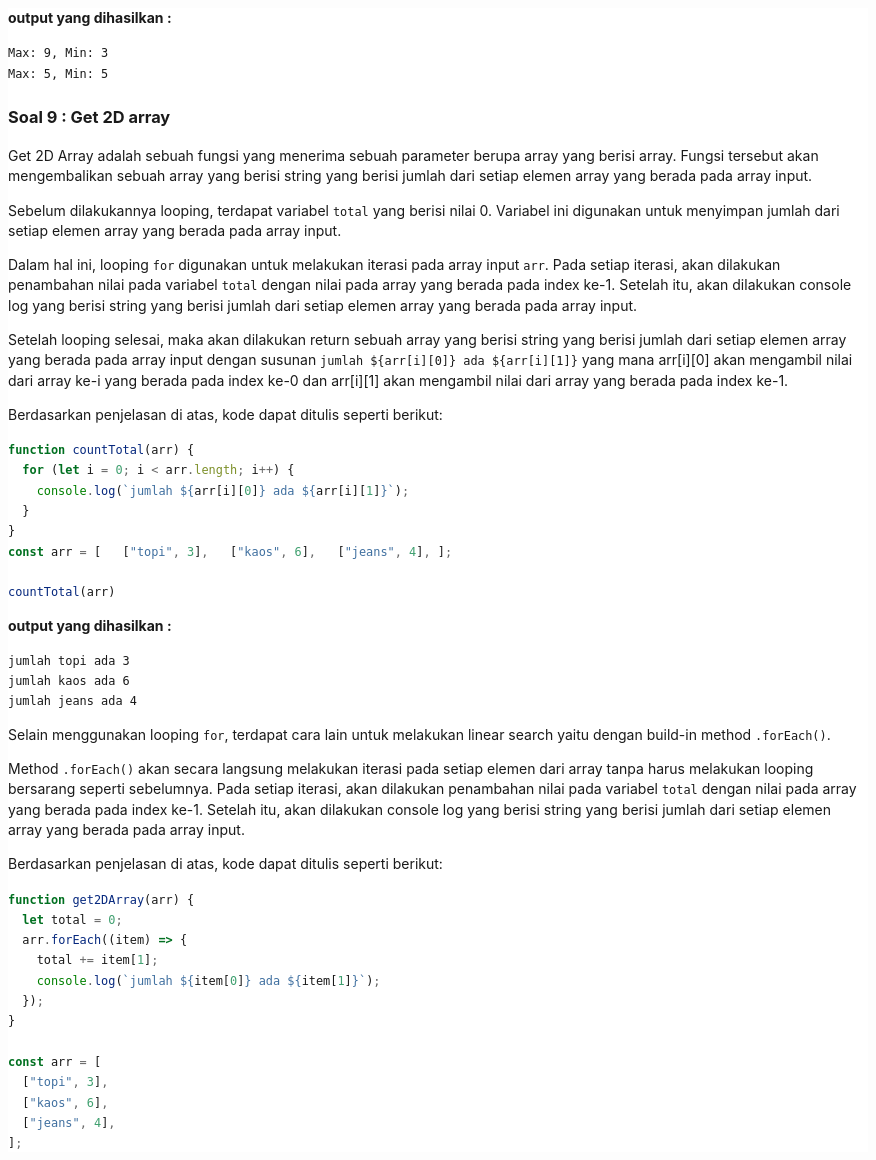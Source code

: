 **output yang dihasilkan :**
```node
Max: 9, Min: 3 
Max: 5, Min: 5
```

### Soal 9 : Get 2D array

Get 2D Array adalah sebuah fungsi yang menerima sebuah parameter berupa array yang berisi array. Fungsi tersebut akan mengembalikan sebuah array yang berisi string yang berisi jumlah dari setiap elemen array yang berada pada array input.

Sebelum dilakukannya looping, terdapat variabel `total` yang berisi nilai 0. Variabel ini digunakan untuk menyimpan jumlah dari setiap elemen array yang berada pada array input.

Dalam hal ini, looping `for` digunakan untuk melakukan iterasi pada array input `arr`. Pada setiap iterasi, akan dilakukan penambahan nilai pada variabel `total` dengan nilai pada array yang berada pada index ke-1. Setelah itu, akan dilakukan console log yang berisi string yang berisi jumlah dari setiap elemen array yang berada pada array input.

Setelah looping selesai, maka akan dilakukan return sebuah array yang berisi string yang berisi jumlah dari setiap elemen array yang berada pada array input dengan susunan `jumlah ${arr[i][0]} ada ${arr[i][1]}` yang mana arr[i][0] akan mengambil nilai dari array ke-i yang berada pada index ke-0 dan arr[i][1] akan mengambil nilai dari array yang berada pada index ke-1.

Berdasarkan penjelasan di atas, kode dapat ditulis seperti berikut: 
```javascript
function countTotal(arr) {
  for (let i = 0; i < arr.length; i++) {
    console.log(`jumlah ${arr[i][0]} ada ${arr[i][1]}`);
  }
}
const arr = [   ["topi", 3],   ["kaos", 6],   ["jeans", 4], ];

countTotal(arr)
```

**output yang dihasilkan :**
```node
jumlah topi ada 3
jumlah kaos ada 6
jumlah jeans ada 4
```

Selain menggunakan looping `for`, terdapat cara lain untuk melakukan linear search yaitu dengan build-in method `.forEach()`.

Method `.forEach()` akan secara langsung melakukan iterasi pada setiap elemen dari array tanpa harus melakukan looping bersarang seperti sebelumnya. Pada setiap iterasi, akan dilakukan penambahan nilai pada variabel `total` dengan nilai pada array yang berada pada index ke-1. Setelah itu, akan dilakukan console log yang berisi string yang berisi jumlah dari setiap elemen array yang berada pada array input.

Berdasarkan penjelasan di atas, kode dapat ditulis seperti berikut: 
```javascript
function get2DArray(arr) {
  let total = 0;
  arr.forEach((item) => {
    total += item[1];
    console.log(`jumlah ${item[0]} ada ${item[1]}`);
  });
}

const arr = [ 
  ["topi", 3], 
  ["kaos", 6], 
  ["jeans", 4], 
];

```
^^^^^^^^
* Exercise prompt:
Copy the listing word for word, excluding its pictures.

* Result:
Source code

: **output yang dihasilkan :**
```node
Max: 9, Min: 3 
Max: 5, Min: 5
```

### Soal 9 : Get 2D array

Get 2D Array adalah sebuah fungsi yang menerima sebuah parameter berupa array yang berisi array. Fungsi tersebut akan mengembalikan sebuah array yang berisi string yang berisi jumlah dari setiap elemen array yang berada pada array input.

Sebelum dilakukannya looping, terdapat variabel `total` yang berisi nilai 0. Variabel ini digunakan untuk menyimpan jumlah dari setiap elemen array yang berada pada array input.

Dalam hal ini, looping `for` digunakan untuk melakukan iterasi pada array input `arr`. Pada setiap iterasi, akan dilakukan penambahan nilai pada variabel `total` dengan nilai pada array yang berada pada index ke-1. Setelah itu, akan dilakukan console log yang berisi string yang berisi jumlah dari setiap elemen array yang berada pada array input.

Setelah looping selesai, maka akan dilakukan return sebuah array yang berisi string yang berisi jumlah dari setiap elemen array yang berada pada array input dengan susunan `jumlah ${arr[i][0]} ada ${arr[i][1]}` yang mana arr[i][0] akan mengambil nilai dari array ke-i yang berada pada index ke-0 dan arr[i][1] akan mengambil nilai dari array yang berada pada index ke-1.

Berdasarkan penjelasan di atas, kode dapat ditulis seperti berikut: 
```javascript
function countTotal(arr) {
  for (let i = 0; i < arr.length; i++) {
    console.log(`jumlah ${arr[i][0]} ada ${arr[i][1]}`);
  }
}
const arr = [   ["topi", 3],   ["kaos", 6],   ["jeans", 4], ];

countTotal(arr)
```

**output yang dihasilkan :**
```node
jumlah topi ada 3
jumlah kaos ada 6
jumlah jeans ada 4
```

Selain menggunakan looping `for`, terdapat cara lain untuk melakukan linear search yaitu dengan build-in method `.forEach()`.

Method `.forEach()` akan secara langsung melakukan iterasi pada setiap elemen dari array tanpa harus melakukan looping bersarang seperti sebelumnya. Pada setiap iterasi, akan dilakukan penambahan nilai pada variabel `total` dengan nilai pada array yang berada pada index ke-1. Setelah itu, akan dilakukan console log yang berisi string yang berisi jumlah dari setiap elemen array yang berada pada array input.

Berdasarkan penjelasan di atas, kode dapat ditulis seperti berikut: 
```javascript
function get2DArray(arr) {
  let total = 0;
  arr.forEach((item) => {
    total += item[1];
    console.log(`jumlah ${item[0]} ada ${item[1]}`);
  });
}

const arr = [ 
  ["topi", 3], 
  ["kaos", 6], 
  ["jeans", 4], 
];

```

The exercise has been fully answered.